Bloch interessierte an diesem Vorfall, wie jemand solch grausige Verbrechen unentdeckt in einer ländlichen Umgebung begehen konnte, in der jeder jeden zu kennen schien:
„Die Vorstellung faszinierte mich derart, dass ich sofort daran ging, einen Roman über einen solchen Charakter zu schreiben. Um ihn mit einer Ansammlung möglicher Opfer zu versorgen, entschied ich, dass er ein Motelangestellter sein müsste. Dann kam die heikle Frage danach, was in ihm vorging – die Frage nach der Motivation. Der Ödipuskomplex schien eine richtige Antwort und die Sache mit dem Transvestitentum eine logische Folge. Der Roman, der daraus entstand, war Psycho.“4Zitiert nach Michael Farin & Hans Schmid: Ed Gein: A Qiet Man.

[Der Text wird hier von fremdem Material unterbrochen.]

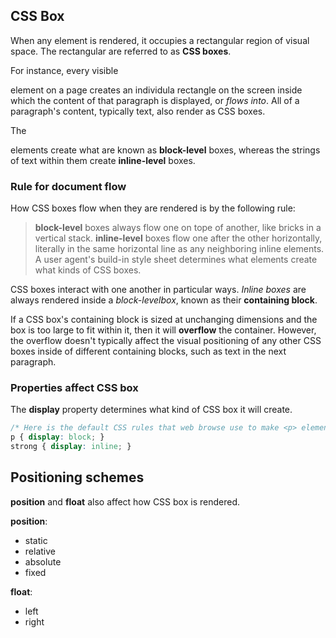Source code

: ## CSS Box
When any element is rendered, it occupies a rectangular region of visual space. The rectangular are referred to as **CSS boxes**.

For instance, every visible <p> element on a page creates an individula rectangle on the screen inside which the content of 
that paragraph is displayed, or *flows into*. All of a paragraph's content, typically text, also render as CSS boxes.

The <p> elements create what are known as **block-level** boxes, whereas the strings of text within them create **inline-level** boxes.

### Rule for document flow
How CSS boxes flow when they are rendered is by the following rule:
> **block-level** boxes always flow one on tope of another, like bricks in a vertical stack. 
> **inline-level** boxes flow one after the other horizontally, literally in the same horizontal line as any neighboring inline elements.
> A user agent's build-in style sheet determines what elements create what kinds of CSS boxes.

CSS boxes interact with one another in particular ways. *Inline boxes* are always rendered inside a *block-levelbox*, known as their **containing block**.

If a CSS box's containing block is sized at unchanging dimensions and the box is too large to fit within it, then it will **overflow** the container. However, the overflow doesn't typically affect the visual positioning of any other CSS boxes inside of different containing blocks, such as text in the next paragraph.

### Properties affect CSS box
The **display** property determines what kind of CSS box it will create.
```css
/* Here is the default CSS rules that web browse use to make <p> elements block-level and <strong> elements inline-level might look like: */
p { display: block; }
strong { display: inline; }
```

## Positioning schemes
**position** and **float** also affect how CSS box is rendered.

**position**:
* static
* relative
* absolute
* fixed

**float**:
* left
* right

```css

```
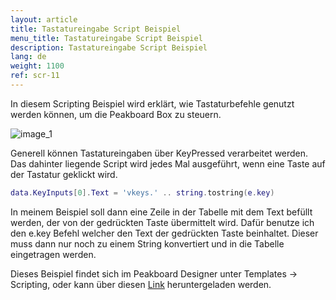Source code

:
 ```yaml
---
layout: article
title: Tastatureingabe Script Beispiel
menu_title: Tastatureingabe Script Beispiel
description: Tastatureingabe Script Beispiel
lang: de
weight: 1100
ref: scr-11
---
```

In diesem Scripting Beispiel wird erklärt, wie Tastaturbefehle genutzt werden können, um die Peakboard Box zu steuern.


![image_1](/assets/images/scripting/Scripting_Beispiele/KeyInputs.png)

Generell können Tastatureingaben über KeyPressed verarbeitet werden.
Das dahinter liegende Script wird jedes Mal ausgeführt, wenn eine Taste auf der Tastatur geklickt wird.

```lua
data.KeyInputs[0].Text = 'vkeys.' .. string.tostring(e.key)

```

In meinem Beispiel soll dann eine Zeile in der Tabelle mit dem Text befüllt werden, der von der gedrückten Taste übermittelt wird.
Dafür benutze ich den e.key Befehl welcher den Text der gedrückten Taste beinhaltet.
Dieser muss dann nur noch zu einem String konvertiert und in die Tabelle eingetragen werden.

Dieses Beispiel findet sich im Peakboard Designer unter Templates -> Scripting, oder kann über diesen [Link](https://github.com/Peakboard/CoolStuff/raw/master/Scripts/Key%20Inputs/KeyInputs.pbmx) heruntergeladen werden.
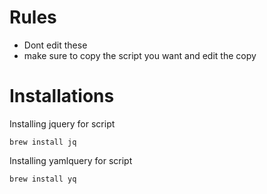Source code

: # Rules
- Dont edit these
- make sure to copy the script you want and edit the copy

# Installations

Installing jquery for script

``` 
brew install jq
```

Installing yamlquery for script

```
brew install yq
```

München: 1996. S. 46.
Vieles, was die Figur Norman Bates prägt, hatte Bloch dem realen Vorbild Edward Gein entnommen: die dominante Mutter mit ihrer sexualfeindlichen Haltung, die Isolation des einsam in ländlicher Umgebung lebenden Mörders und die gestörte Geschlechtsidentität.
Hitchcock betrieb erheblichen Werbeaufwand für Psycho, legte aber Wert darauf, keine konkreten Filmszenen zu spoilern. Er ließ vor der Filmpremiere in den amerikanischen Buchhandlungen sogar sämtliche Romanausgaben aufkaufen, damit niemand das Ende lesen konnte. In diesem Kinotrailer führt der Regisseur über das Setting, doch der Zuschauer bekommt keinerlei Filmausschnitte zu sehen. Übrigens: Hitchcock, der einige Jahre in Deutschland gearbeitet hatte, synchronisierte sich in diesem Trailer selbst.
Robert Blochs und Hitchcocks „Psycho“ im Vergleich
Bis auf minimale Änderungen übernimmt Hitchcock in seinem Film die komplette Handlungsstruktur der Romanvorlage (Wer keines der Werke kennt, sollte jetzt diesen Artikel schließen und das ändern. Wer seine Erinnerung auffrischen möchte, findet hier eine Zusammenfassung). Die meisten Änderungen hat Hitchcock dabei im Sinne einer effektiveren Spannungsdramaturgie vorgenommen.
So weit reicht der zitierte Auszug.